- [Your instructions]: Since only the words are wanted, reproduce every entry exactly and leave the images behind.

- [Supplied entries]:
---+---
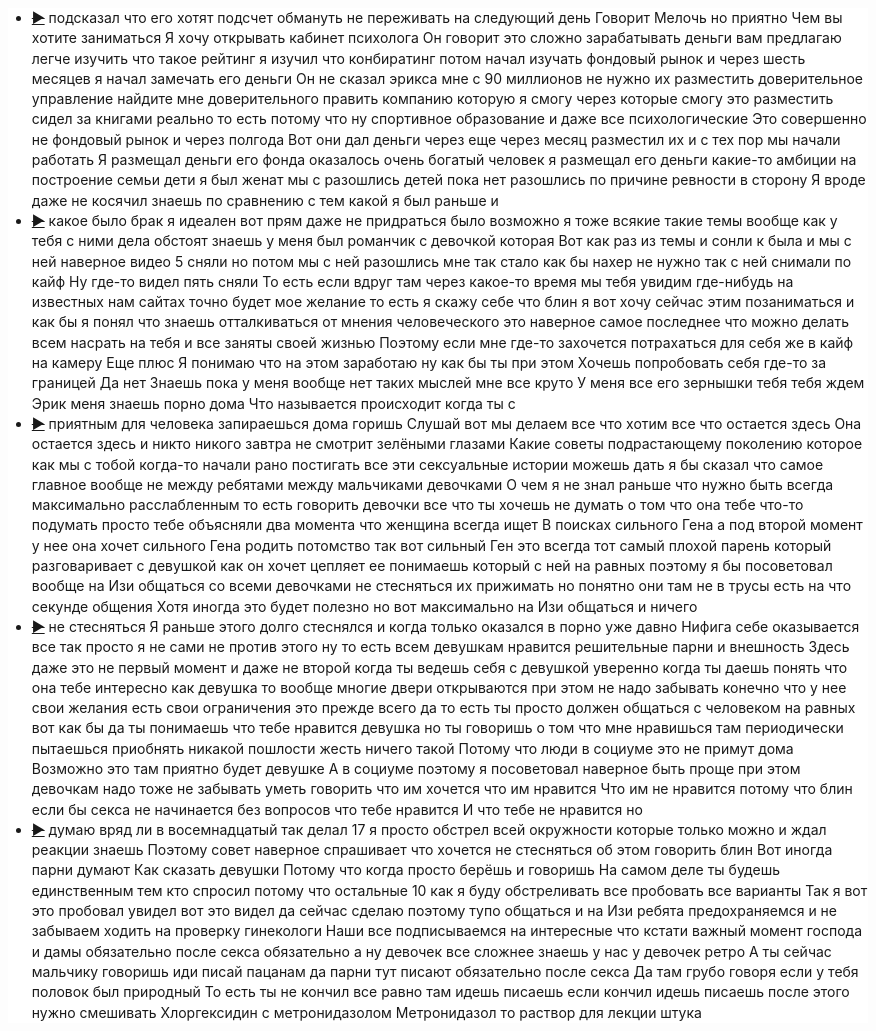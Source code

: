  - ~~[▶](https://www.youtube.com/watch?v=zmLVuhe8zk0&t=4206)~~  подсказал что его хотят подсчет обмануть не переживать на следующий день Говорит Мелочь но приятно Чем вы хотите заниматься Я хочу открывать кабинет психолога Он говорит это сложно зарабатывать деньги вам предлагаю легче изучить что такое рейтинг я изучил что конбиратинг потом начал изучать фондовый рынок и через шесть месяцев я начал замечать его деньги Он не сказал эрикса мне с 90 миллионов не нужно их разместить доверительное управление найдите мне доверительного править компанию которую я смогу через которые смогу это разместить сидел за книгами реально то есть потому что ну спортивное образование и даже все психологические Это совершенно не фондовый рынок и через полгода Вот они дал деньги через еще через месяц разместил их и с тех пор мы начали работать Я размещал деньги его фонда оказалось очень богатый человек я размещал его деньги какие-то амбиции на построение семьи дети я был женат мы с разошлись детей пока нет разошлись по причине ревности в сторону Я вроде даже не косячил знаешь по сравнению с тем какой я был раньше и 
 - ~~[▶](https://www.youtube.com/watch?v=zmLVuhe8zk0&t=4279)~~  какое было брак я идеален вот прям даже не придраться было возможно я тоже всякие такие темы вообще как у тебя с ними дела обстоят знаешь у меня был романчик с девочкой которая Вот как раз из темы и сонли к была и мы с ней наверное видео 5 сняли но потом мы с ней разошлись мне так стало как бы нахер не нужно так с ней снимали по кайф Ну где-то видел пять сняли То есть если вдруг там через какое-то время мы тебя увидим где-нибудь на известных нам сайтах точно будет мое желание то есть я скажу себе что блин я вот хочу сейчас этим позаниматься и как бы я понял что знаешь отталкиваться от мнения человеческого это наверное самое последнее что можно делать всем насрать на тебя и все заняты своей жизнью Поэтому если мне где-то захочется потрахаться для себя же в кайф на камеру Еще плюс Я понимаю что на этом заработаю ну как бы ты при этом Хочешь попробовать себя где-то за границей Да нет Знаешь пока у меня вообще нет таких мыслей мне все круто У меня все его зернышки тебя тебя ждем Эрик меня знаешь порно дома Что называется происходит когда ты с 
 - ~~[▶](https://www.youtube.com/watch?v=zmLVuhe8zk0&t=4348)~~  приятным для человека запираешься дома горишь Слушай вот мы делаем все что хотим все что остается здесь Она остается здесь и никто никого завтра не смотрит зелёными глазами Какие советы подрастающему поколению которое как мы с тобой когда-то начали рано постигать все эти сексуальные истории можешь дать я бы сказал что самое главное вообще не между ребятами между мальчиками девочками О чем я не знал раньше что нужно быть всегда максимально расслабленным то есть говорить девочки все что ты хочешь не думать о том что она тебе что-то подумать просто тебе объясняли два момента что женщина всегда ищет В поисках сильного Гена а под второй момент у нее она хочет сильного Гена родить потомство так вот сильный Ген это всегда тот самый плохой парень который разговаривает с девушкой как он хочет цепляет ее понимаешь который с ней на равных поэтому я бы посоветовал вообще на Изи общаться со всеми девочками не стесняться их прижимать но понятно они там не в трусы есть на что секунде общения Хотя иногда это будет полезно но вот максимально на Изи общаться и ничего 
 - ~~[▶](https://www.youtube.com/watch?v=zmLVuhe8zk0&t=4417)~~  не стесняться Я раньше этого долго стеснялся и когда только оказался в порно уже давно Нифига себе оказывается все так просто я не сами не против этого ну то есть всем девушкам нравится решительные парни и внешность Здесь даже это не первый момент и даже не второй когда ты ведешь себя с девушкой уверенно когда ты даешь понять что она тебе интересно как девушка то вообще многие двери открываются при этом не надо забывать конечно что у нее свои желания есть свои ограничения это прежде всего да то есть ты просто должен общаться с человеком на равных вот как бы да ты понимаешь что тебе нравится девушка но ты говоришь о том что мне нравишься там периодически пытаешься приобнять никакой пошлости жесть ничего такой Потому что люди в социуме это не примут дома Возможно это там приятно будет девушке А в социуме поэтому я посоветовал наверное быть проще при этом девочкам надо тоже не забывать уметь говорить что им хочется что им нравится Что им не нравится потому что блин если бы секса не начинается без вопросов что тебе нравится И что тебе не нравится но 
 - ~~[▶](https://www.youtube.com/watch?v=zmLVuhe8zk0&t=4475)~~  думаю вряд ли в восемнадцатый так делал 17 я просто обстрел всей окружности которые только можно и ждал реакции знаешь Поэтому совет наверное спрашивает что хочется не стесняться об этом говорить блин Вот иногда парни думают Как сказать девушки Потому что когда просто берёшь и говоришь На самом деле ты будешь единственным тем кто спросил потому что остальные 10 как я буду обстреливать все пробовать все варианты Так я вот это пробовал увидел вот это видел да сейчас сделаю поэтому тупо общаться и на Изи ребята предохраняемся и не забываем ходить на проверку гинекологи Наши все подписываемся на интересные что кстати важный момент господа и дамы обязательно после секса обязательно а ну девочек все сложнее знаешь у нас у девочек ретро А ты сейчас мальчику говоришь иди писай пацанам да парни тут писают обязательно после секса Да там грубо говоря если у тебя половок был природный То есть ты не кончил все равно там идешь писаешь если кончил идешь писаешь после этого нужно смешивать Хлоргексидин с метронидазолом Метронидазол то раствор для лекции штука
---+---
- [Completed exercise]:
Source code

:  - ~~[▶](https://www.youtube.com/watch?v=zmLVuhe8zk0&t=4206)~~  подсказал что его хотят подсчет обмануть не переживать на следующий день Говорит Мелочь но приятно Чем вы хотите заниматься Я хочу открывать кабинет психолога Он говорит это сложно зарабатывать деньги вам предлагаю легче изучить что такое рейтинг я изучил что конбиратинг потом начал изучать фондовый рынок и через шесть месяцев я начал замечать его деньги Он не сказал эрикса мне с 90 миллионов не нужно их разместить доверительное управление найдите мне доверительного править компанию которую я смогу через которые смогу это разместить сидел за книгами реально то есть потому что ну спортивное образование и даже все психологические Это совершенно не фондовый рынок и через полгода Вот они дал деньги через еще через месяц разместил их и с тех пор мы начали работать Я размещал деньги его фонда оказалось очень богатый человек я размещал его деньги какие-то амбиции на построение семьи дети я был женат мы с разошлись детей пока нет разошлись по причине ревности в сторону Я вроде даже не косячил знаешь по сравнению с тем какой я был раньше и 
 - ~~[▶](https://www.youtube.com/watch?v=zmLVuhe8zk0&t=4279)~~  какое было брак я идеален вот прям даже не придраться было возможно я тоже всякие такие темы вообще как у тебя с ними дела обстоят знаешь у меня был романчик с девочкой которая Вот как раз из темы и сонли к была и мы с ней наверное видео 5 сняли но потом мы с ней разошлись мне так стало как бы нахер не нужно так с ней снимали по кайф Ну где-то видел пять сняли То есть если вдруг там через какое-то время мы тебя увидим где-нибудь на известных нам сайтах точно будет мое желание то есть я скажу себе что блин я вот хочу сейчас этим позаниматься и как бы я понял что знаешь отталкиваться от мнения человеческого это наверное самое последнее что можно делать всем насрать на тебя и все заняты своей жизнью Поэтому если мне где-то захочется потрахаться для себя же в кайф на камеру Еще плюс Я понимаю что на этом заработаю ну как бы ты при этом Хочешь попробовать себя где-то за границей Да нет Знаешь пока у меня вообще нет таких мыслей мне все круто У меня все его зернышки тебя тебя ждем Эрик меня знаешь порно дома Что называется происходит когда ты с 
 - ~~[▶](https://www.youtube.com/watch?v=zmLVuhe8zk0&t=4348)~~  приятным для человека запираешься дома горишь Слушай вот мы делаем все что хотим все что остается здесь Она остается здесь и никто никого завтра не смотрит зелёными глазами Какие советы подрастающему поколению которое как мы с тобой когда-то начали рано постигать все эти сексуальные истории можешь дать я бы сказал что самое главное вообще не между ребятами между мальчиками девочками О чем я не знал раньше что нужно быть всегда максимально расслабленным то есть говорить девочки все что ты хочешь не думать о том что она тебе что-то подумать просто тебе объясняли два момента что женщина всегда ищет В поисках сильного Гена а под второй момент у нее она хочет сильного Гена родить потомство так вот сильный Ген это всегда тот самый плохой парень который разговаривает с девушкой как он хочет цепляет ее понимаешь который с ней на равных поэтому я бы посоветовал вообще на Изи общаться со всеми девочками не стесняться их прижимать но понятно они там не в трусы есть на что секунде общения Хотя иногда это будет полезно но вот максимально на Изи общаться и ничего 
 - ~~[▶](https://www.youtube.com/watch?v=zmLVuhe8zk0&t=4417)~~  не стесняться Я раньше этого долго стеснялся и когда только оказался в порно уже давно Нифига себе оказывается все так просто я не сами не против этого ну то есть всем девушкам нравится решительные парни и внешность Здесь даже это не первый момент и даже не второй когда ты ведешь себя с девушкой уверенно когда ты даешь понять что она тебе интересно как девушка то вообще многие двери открываются при этом не надо забывать конечно что у нее свои желания есть свои ограничения это прежде всего да то есть ты просто должен общаться с человеком на равных вот как бы да ты понимаешь что тебе нравится девушка но ты говоришь о том что мне нравишься там периодически пытаешься приобнять никакой пошлости жесть ничего такой Потому что люди в социуме это не примут дома Возможно это там приятно будет девушке А в социуме поэтому я посоветовал наверное быть проще при этом девочкам надо тоже не забывать уметь говорить что им хочется что им нравится Что им не нравится потому что блин если бы секса не начинается без вопросов что тебе нравится И что тебе не нравится но 
 - ~~[▶](https://www.youtube.com/watch?v=zmLVuhe8zk0&t=4475)~~  думаю вряд ли в восемнадцатый так делал 17 я просто обстрел всей окружности которые только можно и ждал реакции знаешь Поэтому совет наверное спрашивает что хочется не стесняться об этом говорить блин Вот иногда парни думают Как сказать девушки Потому что когда просто берёшь и говоришь На самом деле ты будешь единственным тем кто спросил потому что остальные 10 как я буду обстреливать все пробовать все варианты Так я вот это пробовал увидел вот это видел да сейчас сделаю поэтому тупо общаться и на Изи ребята предохраняемся и не забываем ходить на проверку гинекологи Наши все подписываемся на интересные что кстати важный момент господа и дамы обязательно после секса обязательно а ну девочек все сложнее знаешь у нас у девочек ретро А ты сейчас мальчику говоришь иди писай пацанам да парни тут писают обязательно после секса Да там грубо говоря если у тебя половок был природный То есть ты не кончил все равно там идешь писаешь если кончил идешь писаешь после этого нужно смешивать Хлоргексидин с метронидазолом Метронидазол то раствор для лекции штука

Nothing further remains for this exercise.